What is needed :: Starting with the line that contains "- [Testing Utilities](#testing-utilities)" and stopping after the line that contains "- [Security Considerations](#security-considerations)", return each line below exactly as written, with no others.

Dataset extract ::
--- --- ---

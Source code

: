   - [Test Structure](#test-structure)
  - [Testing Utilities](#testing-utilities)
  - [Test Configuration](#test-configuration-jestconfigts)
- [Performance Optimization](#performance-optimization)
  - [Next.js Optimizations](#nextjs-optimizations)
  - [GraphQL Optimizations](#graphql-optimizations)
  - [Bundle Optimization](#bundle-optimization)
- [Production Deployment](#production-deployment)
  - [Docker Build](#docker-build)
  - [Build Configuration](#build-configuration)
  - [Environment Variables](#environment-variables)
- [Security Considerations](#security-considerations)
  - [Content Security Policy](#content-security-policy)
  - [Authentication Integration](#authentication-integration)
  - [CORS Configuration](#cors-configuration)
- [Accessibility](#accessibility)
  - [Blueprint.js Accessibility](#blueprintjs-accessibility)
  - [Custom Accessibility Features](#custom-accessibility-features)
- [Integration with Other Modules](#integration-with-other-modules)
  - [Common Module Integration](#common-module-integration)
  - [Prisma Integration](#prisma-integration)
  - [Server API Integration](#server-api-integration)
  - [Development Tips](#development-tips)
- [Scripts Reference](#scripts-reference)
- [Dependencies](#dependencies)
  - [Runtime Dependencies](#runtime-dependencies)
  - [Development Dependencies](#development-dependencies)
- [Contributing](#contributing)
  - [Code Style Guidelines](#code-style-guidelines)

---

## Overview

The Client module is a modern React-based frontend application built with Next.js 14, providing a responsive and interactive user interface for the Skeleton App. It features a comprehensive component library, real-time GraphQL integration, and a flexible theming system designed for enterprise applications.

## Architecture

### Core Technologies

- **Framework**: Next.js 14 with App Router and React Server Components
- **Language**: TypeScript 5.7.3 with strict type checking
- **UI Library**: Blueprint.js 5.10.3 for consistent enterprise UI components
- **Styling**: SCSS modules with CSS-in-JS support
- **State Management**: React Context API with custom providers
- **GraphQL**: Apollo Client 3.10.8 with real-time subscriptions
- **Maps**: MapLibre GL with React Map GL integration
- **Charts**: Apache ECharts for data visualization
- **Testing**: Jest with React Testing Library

--- --- ---

Written reply ::
  - [Testing Utilities](#testing-utilities)
  - [Test Configuration](#test-configuration-jestconfigts)
- [Performance Optimization](#performance-optimization)
  - [Next.js Optimizations](#nextjs-optimizations)
  - [GraphQL Optimizations](#graphql-optimizations)
  - [Bundle Optimization](#bundle-optimization)
- [Production Deployment](#production-deployment)
  - [Docker Build](#docker-build)
  - [Build Configuration](#build-configuration)
  - [Environment Variables](#environment-variables)
- [Security Considerations](#security-considerations)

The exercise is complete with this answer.